2. Materials and methods

2.1. Animal model and samples

Lactating female Wistar rats (Charles River Laboratories, L'Arbresle, France) suckled 8 pups each (4 males and 4 females), and received either a HF diet (n = 7 litters; 60% kcal from fat, D12492, research diet, New Brunswick, USA) or a control low-fat (LF) diet (n = 7 litters; 10% kcal from fat, D12450J, Research Diet) exclusively during the lactation period (from postnatal day 1 (P1) to P12) as previously described.¹⁷ The entire composition of HF/LF diets is reported in ESI Table S1.† Maternal and pup body weights were measured from P1 to P12 of lactation. Breast milk (BM) was collected from anesthetized P12 mothers after oxytocin administration as previously described.¹⁷ Briefly, mothers were anesthetized at P12 on isoflurane and mammary glands (MG) were externally gently massaged for BM collection after oxytocin administration intraperitoneally (2U, Sigma-Aldrich, St. Louis, USA). For MG collection, mothers were euthanized after BM collection by intracardiac blood puncture performed on anesthetized animals. MGs were collected post-mortem, flash frozen in liquid nitrogen and stored appropriately at −80 °C for RNA analysis as previously described.¹⁷

At P12, only male pups of both LF and HF groups (n = 22–28 per group) were euthanized for sample collection as previously described¹⁷ in line with a previous study of our group focusing on the programming of obesity only in male pups using this model. Caecal and faecal contents were collected and immediately flash-frozen and stored at −80 °C. Animal protocols were conducted in accordance with the principles of laboratory animal care (European Communities Council Directive of 1986, 86/609/EEC) and approval was received from the “Région Hauts-de-France” ethical committee for animal experimentation (Comité d’éthique en expérimentation animale du Nord - Pas de Calais; no. CEEA-075).

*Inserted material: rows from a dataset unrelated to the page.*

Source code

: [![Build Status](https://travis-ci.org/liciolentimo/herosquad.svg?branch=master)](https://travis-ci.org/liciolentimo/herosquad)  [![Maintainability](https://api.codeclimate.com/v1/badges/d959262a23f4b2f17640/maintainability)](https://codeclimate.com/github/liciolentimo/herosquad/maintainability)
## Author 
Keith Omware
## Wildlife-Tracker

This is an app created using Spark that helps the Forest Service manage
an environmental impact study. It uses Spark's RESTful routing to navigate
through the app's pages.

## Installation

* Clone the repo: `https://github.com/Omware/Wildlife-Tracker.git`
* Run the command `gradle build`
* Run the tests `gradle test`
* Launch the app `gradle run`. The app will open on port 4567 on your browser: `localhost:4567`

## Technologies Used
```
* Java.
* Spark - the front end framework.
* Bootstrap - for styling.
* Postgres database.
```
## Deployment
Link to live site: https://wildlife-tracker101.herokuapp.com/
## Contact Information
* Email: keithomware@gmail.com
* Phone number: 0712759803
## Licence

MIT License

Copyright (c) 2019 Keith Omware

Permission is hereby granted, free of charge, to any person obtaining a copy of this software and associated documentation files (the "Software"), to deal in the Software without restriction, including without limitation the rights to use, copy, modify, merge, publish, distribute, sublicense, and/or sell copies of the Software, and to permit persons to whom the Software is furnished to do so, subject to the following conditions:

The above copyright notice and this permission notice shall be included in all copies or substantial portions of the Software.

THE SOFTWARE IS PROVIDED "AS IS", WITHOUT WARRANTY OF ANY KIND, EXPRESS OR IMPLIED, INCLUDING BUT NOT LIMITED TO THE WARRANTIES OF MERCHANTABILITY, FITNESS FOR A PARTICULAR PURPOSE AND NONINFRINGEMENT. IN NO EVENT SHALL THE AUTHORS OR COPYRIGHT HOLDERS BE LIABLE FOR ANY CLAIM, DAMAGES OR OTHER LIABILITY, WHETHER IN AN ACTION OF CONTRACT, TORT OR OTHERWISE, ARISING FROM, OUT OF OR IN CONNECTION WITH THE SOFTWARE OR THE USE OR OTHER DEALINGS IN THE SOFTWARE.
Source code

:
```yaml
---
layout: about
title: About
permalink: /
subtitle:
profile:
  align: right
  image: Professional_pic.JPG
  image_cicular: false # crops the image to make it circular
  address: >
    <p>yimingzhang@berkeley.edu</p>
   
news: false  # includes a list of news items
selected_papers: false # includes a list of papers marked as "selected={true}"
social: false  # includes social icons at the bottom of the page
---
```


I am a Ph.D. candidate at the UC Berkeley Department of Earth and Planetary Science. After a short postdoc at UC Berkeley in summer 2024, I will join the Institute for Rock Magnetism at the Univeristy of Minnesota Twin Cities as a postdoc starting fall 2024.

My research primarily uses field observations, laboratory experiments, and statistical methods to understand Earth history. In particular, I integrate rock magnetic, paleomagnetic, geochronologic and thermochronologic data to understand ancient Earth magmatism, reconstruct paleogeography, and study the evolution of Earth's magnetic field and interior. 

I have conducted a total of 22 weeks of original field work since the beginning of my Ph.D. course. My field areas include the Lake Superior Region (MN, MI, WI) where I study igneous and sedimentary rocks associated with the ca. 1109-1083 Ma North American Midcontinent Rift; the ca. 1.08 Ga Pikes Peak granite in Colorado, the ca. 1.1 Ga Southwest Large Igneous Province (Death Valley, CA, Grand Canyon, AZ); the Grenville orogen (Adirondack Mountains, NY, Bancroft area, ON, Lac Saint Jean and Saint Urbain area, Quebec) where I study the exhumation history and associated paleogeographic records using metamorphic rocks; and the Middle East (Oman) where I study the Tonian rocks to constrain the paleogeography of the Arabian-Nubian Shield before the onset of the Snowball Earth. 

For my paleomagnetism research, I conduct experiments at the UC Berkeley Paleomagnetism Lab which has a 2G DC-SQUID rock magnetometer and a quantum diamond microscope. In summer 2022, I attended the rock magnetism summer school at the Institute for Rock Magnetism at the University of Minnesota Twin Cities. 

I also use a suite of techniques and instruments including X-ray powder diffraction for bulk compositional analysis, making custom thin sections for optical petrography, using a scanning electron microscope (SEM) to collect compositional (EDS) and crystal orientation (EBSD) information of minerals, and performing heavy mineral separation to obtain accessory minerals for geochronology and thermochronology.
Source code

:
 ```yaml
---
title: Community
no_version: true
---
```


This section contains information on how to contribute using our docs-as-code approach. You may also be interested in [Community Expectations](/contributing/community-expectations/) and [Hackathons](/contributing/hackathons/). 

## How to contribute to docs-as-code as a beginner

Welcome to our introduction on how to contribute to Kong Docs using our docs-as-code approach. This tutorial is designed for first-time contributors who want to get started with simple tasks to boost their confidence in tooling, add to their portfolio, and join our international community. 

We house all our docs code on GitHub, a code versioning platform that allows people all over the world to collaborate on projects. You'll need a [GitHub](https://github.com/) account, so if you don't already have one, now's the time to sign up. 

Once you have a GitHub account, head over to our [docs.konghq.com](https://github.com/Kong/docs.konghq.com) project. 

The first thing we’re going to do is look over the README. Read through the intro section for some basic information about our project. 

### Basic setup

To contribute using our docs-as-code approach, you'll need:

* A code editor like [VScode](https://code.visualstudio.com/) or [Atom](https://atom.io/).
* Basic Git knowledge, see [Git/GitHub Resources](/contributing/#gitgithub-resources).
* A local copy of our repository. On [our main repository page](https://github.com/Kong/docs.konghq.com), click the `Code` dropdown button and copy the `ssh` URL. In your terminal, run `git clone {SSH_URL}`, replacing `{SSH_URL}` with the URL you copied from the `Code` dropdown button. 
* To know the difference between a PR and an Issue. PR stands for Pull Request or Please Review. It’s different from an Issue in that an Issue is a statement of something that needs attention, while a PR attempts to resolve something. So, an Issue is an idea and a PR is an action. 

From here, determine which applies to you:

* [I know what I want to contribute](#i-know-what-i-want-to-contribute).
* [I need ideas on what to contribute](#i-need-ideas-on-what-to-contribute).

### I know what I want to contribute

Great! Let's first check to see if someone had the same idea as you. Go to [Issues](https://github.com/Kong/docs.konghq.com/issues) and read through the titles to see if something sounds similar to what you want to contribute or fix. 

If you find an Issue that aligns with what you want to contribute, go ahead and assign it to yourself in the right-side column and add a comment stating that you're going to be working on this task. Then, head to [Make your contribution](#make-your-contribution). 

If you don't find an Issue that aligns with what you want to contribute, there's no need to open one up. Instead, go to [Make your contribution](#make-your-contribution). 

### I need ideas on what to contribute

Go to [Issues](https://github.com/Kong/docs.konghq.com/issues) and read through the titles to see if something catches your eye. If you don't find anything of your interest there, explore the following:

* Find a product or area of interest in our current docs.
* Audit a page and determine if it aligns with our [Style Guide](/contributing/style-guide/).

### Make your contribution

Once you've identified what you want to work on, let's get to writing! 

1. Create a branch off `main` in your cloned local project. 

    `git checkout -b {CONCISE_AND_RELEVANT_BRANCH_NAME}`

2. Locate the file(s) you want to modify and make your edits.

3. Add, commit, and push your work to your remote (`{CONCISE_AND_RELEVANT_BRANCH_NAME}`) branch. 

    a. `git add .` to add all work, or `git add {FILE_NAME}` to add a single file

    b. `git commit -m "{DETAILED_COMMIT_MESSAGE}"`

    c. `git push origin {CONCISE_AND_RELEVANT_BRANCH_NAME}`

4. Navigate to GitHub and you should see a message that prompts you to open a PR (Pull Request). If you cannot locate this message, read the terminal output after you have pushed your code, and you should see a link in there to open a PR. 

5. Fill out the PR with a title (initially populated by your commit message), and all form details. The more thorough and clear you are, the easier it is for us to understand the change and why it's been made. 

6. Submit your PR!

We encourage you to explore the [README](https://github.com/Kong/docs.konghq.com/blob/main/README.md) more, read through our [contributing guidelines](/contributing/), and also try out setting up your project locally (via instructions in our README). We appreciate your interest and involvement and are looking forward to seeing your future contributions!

2.2. Human cohort and samples

To investigate, in humans, whether a high amount of adipose tissue in lactating mothers can affect breast milk HMOs, a cohort of breastfeeding mothers composed of mothers with or without obesity (BMI > 30 or BMI between 18 and 25, respectively) (n = 15 per group) was used (ESI Table S2†) at the Jeanne de Flandre Maternity Hospital (Lille, France). Inclusion criteria were women between 18 and 42 years of age, with social insurance, presenting a single pregnancy with a term between 35 and 40 SA and consenting after informed consent. Exclusion criteria were: pre-pregnancy diabetes, gestational diabetes, hypertension, pre-eclampsia, IUGR <10th percentile, no medication and long-term medication, drug use, renal insufficiency, hepatic or cardiac insufficiency, a history of bariatric surgery, foetal anoxia with an umbilical cord pH below 7.0, a prenatally diagnosed genetic or chromosomal abnormality of the mother and/or newborn, or a prenatally diagnosed foetal malformation. In this small clinical cohort only colostrum samples were collected 2–3 days after delivery in the morning (≈11 am) without any fasting. In this cohort, mature breast milk was not available making comparison to ‘mature’ P12 rat milk not possible. All samples were frozen at −80 °C until further analysis. Patient's informed consent was obtained at the beginning of the study. Clinical protocols were approved by the “Nord Ouest IV” committee for the protection of persons and received the approval number 2015 A01696 43.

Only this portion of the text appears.